Strahlengriffel - Actinidia-Arten - Pflege der Kiwi

kiwiDie Pflanzengattung Strahlengriffel mit der botanischen Bezeichnung Actinidia wird sicherlich unter dem Namen Kiwi weitaus besser bekannt sein. Sie zählt zur Ordnung der Heidekrautartigen und wächst als Kletterpflanze mit sich verholzenden Trieben. Die ursprüngliche Heimat des Strahlengriffels liegt im Südosten Chinas.
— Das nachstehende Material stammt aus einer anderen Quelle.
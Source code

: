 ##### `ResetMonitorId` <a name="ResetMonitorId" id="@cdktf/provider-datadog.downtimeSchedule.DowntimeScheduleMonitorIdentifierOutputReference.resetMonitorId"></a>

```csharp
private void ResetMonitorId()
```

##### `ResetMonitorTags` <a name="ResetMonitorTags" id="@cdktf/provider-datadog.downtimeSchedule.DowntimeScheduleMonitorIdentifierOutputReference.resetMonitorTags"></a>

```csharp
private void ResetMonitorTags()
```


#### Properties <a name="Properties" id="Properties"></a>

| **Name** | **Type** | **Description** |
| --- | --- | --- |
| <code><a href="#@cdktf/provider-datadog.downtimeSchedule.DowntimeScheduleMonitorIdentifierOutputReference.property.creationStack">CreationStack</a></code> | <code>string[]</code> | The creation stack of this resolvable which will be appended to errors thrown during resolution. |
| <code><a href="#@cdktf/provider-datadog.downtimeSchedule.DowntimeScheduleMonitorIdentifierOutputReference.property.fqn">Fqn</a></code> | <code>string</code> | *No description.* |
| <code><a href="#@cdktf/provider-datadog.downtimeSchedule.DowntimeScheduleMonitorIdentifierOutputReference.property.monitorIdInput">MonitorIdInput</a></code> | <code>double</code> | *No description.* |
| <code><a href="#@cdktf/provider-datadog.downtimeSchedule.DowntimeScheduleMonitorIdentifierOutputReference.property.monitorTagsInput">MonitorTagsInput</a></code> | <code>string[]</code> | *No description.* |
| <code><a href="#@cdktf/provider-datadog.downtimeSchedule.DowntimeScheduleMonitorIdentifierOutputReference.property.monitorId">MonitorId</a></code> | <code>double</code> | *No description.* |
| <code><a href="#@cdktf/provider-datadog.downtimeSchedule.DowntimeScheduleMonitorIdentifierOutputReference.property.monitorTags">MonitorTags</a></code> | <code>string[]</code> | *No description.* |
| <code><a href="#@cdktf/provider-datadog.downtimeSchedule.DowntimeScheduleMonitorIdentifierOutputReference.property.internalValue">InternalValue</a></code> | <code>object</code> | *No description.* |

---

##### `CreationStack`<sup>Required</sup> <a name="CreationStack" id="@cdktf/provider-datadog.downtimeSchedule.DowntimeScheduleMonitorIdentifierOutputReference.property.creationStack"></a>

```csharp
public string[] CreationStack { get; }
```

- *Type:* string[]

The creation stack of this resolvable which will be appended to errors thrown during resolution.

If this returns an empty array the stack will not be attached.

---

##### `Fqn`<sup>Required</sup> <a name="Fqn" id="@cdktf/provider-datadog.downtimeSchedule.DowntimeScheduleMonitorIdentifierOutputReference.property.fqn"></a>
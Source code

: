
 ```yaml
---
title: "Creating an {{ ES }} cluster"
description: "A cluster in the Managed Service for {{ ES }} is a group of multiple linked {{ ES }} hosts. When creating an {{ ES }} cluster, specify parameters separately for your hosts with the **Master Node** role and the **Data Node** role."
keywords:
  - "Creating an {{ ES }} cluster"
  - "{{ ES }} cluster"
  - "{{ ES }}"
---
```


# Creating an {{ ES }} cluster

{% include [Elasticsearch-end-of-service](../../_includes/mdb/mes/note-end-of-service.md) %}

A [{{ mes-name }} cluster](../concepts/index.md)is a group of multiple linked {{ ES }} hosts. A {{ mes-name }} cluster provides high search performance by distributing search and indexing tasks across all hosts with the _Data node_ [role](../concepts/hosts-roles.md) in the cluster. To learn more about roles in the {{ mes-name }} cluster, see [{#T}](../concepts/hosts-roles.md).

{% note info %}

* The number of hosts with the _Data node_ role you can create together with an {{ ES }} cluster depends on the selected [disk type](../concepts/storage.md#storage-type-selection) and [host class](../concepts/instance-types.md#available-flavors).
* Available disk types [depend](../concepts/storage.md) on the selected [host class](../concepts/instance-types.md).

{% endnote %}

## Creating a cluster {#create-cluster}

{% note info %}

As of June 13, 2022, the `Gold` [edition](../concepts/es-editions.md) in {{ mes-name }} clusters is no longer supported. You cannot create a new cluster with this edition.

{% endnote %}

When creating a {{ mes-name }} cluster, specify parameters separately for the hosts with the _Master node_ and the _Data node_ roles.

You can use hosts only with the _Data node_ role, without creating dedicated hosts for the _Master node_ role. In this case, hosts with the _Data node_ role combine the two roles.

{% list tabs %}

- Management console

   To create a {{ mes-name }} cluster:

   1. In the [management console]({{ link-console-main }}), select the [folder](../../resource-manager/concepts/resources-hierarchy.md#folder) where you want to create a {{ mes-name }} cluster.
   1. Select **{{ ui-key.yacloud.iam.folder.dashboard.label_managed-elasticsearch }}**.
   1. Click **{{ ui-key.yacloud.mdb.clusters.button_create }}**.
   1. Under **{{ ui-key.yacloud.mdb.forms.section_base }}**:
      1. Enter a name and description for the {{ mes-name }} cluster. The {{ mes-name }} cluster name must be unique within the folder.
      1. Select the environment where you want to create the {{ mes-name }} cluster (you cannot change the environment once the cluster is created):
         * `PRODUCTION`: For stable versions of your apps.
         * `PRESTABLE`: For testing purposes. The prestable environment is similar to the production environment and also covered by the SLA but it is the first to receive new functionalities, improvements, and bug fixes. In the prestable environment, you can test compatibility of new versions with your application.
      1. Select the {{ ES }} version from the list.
Weibliche und männliche Blüten erscheinen auf vollkommen voneinander getrennten Pflanzen, die am besten etwas getrennt voneinander stehen. Für bis zu 6 weibliche Strahlengriffel reicht ein männliches Gewächs. Mittlerweile bietet der Handel auch Kiwis an, die beide Geschlechter an einer Pflanze tragen.

In den ersten Jahren legen die Triebe pro Jahr bis zu einem Meter an Länge zu, so dass sie insgesamt leicht eine Höhe von 4 Metern und mehr erreichen.

Actinidia-Arten
  • Actinidia deliciosa
Die Früchte von Actinidia deliciosa werden so groß wie ein Hühnerei oder sogar noch etwas größer. Als Starkschlinger mit einem beachtlichen Dickenwachstum der linksdrehenden Triebe braucht diese Kiwi-Art ein sehr stabiles Rankgerüst, da die Pflanze ein beachtliches Gewicht erreicht, was sich während des Fruchtbehangs nochmals erhöht. Von Actinidia deliciose existiert bereits eine zweigeschlechtliche Züchtung, so dass die Pflanzung eines einzigen Strahlengriffels genügt. Die meisten der im Handel erhältlichen Kiwifrüchte entstammen Unterarten von Actinidia deliciosa.
  • Actinidia chinensis
Diese Kiwiart ist sehr eng mit Actinidia deliciosa verwandt.
  • Actinidia kolomikta
Mit einer besonders
attraktiven Blattfärbung fällt Actinidia kolomikta ins Auge. Die Blattspitzen sind zunächst weiß und wechseln im Laufe des Jahres hin zu einem Rosa. Die Früchte bleiben mit 2 cm Länge ziemlich klein.
  • Actinidia arguta
Die im Handel angebotene Weiki oder Bayernkiwi stammt von dieser Art ab. Die Früchte bleiben recht klein, schmecken zuckersüß und sind samt Schale genießbar. Actrinidia agruta ist im besonderen Maße frostresistent. So stellen auch Minustemperaturen von -25° C keine Probleme dar.

kiwi flPflege der Kiwi

Da der Strahlengriffel einen mitteleuropäischen Winter sehr gut übersteht, kann er ganzjährig im Freien wachsen. Lediglich Jungpflanzen sollten einen Winterschutz erhalten. Bei der Pflege der Kiwi sollten noch nachstehende Punkte Beachtung finden:
  • Ein lockerer Humusboden im neutralen oder leicht sauren Bereich eignet sich zur Pflanzung am besten.
  • Der Standort sollte über reichlich Sonneneinfall verfügen und vor Wind geschützt sein.  
  • Strahlengriffel eignen sich hervorragend zur Mauerbegrünung.
  • Ein belastbares Rankgerüst ist die Voraussetzung für den erfolgreichen Kiwi-Anbau.
  • Alle Actinidia-Arten brauchen viel Wasser, besonders zur Zeit der Fruchtentwicklung.
  • Die Düngung sollte eher zurückhaltend erfolgen. Einmalige Kompostgaben im Jahr reichen deshalb aus.
Kiwi schneiden

Üblicherweise werden der Haupttrieb senkrecht in die Höhe und ab 80 cm insgesamt 3 Seitentriebe waagerecht zu beiden Seiten hin geleitet. Der Abstand zwischen den Trieben liegt bei 40-50 cm. Die Triebe, die aus diesem Grundgerüst wachsen, tragen die Früchte, wobei abgeerntete Triebe im Jahr darauf keine neuen Fruchtansätze bilden. Deshalb können sie im Frühjahr bis auf 3-4 Augen zurückgeschnitten werden. Idealerweise werden beim Rückschnitt auch noch alle Triebe entfernt, die über das Rankgerüst hinaus wachsen.

Lediglich die Anfertigung des Rankgerüsts ist mit einem hohen Aufwand verbunden. Die weitere Pflege der Kiwi stellt dann keine größere Mühe mehr dar und besteht aus Wassergaben bei großer Trockenheit, dem Rückschnitt im Frühjahr und der Ernte im Herbst.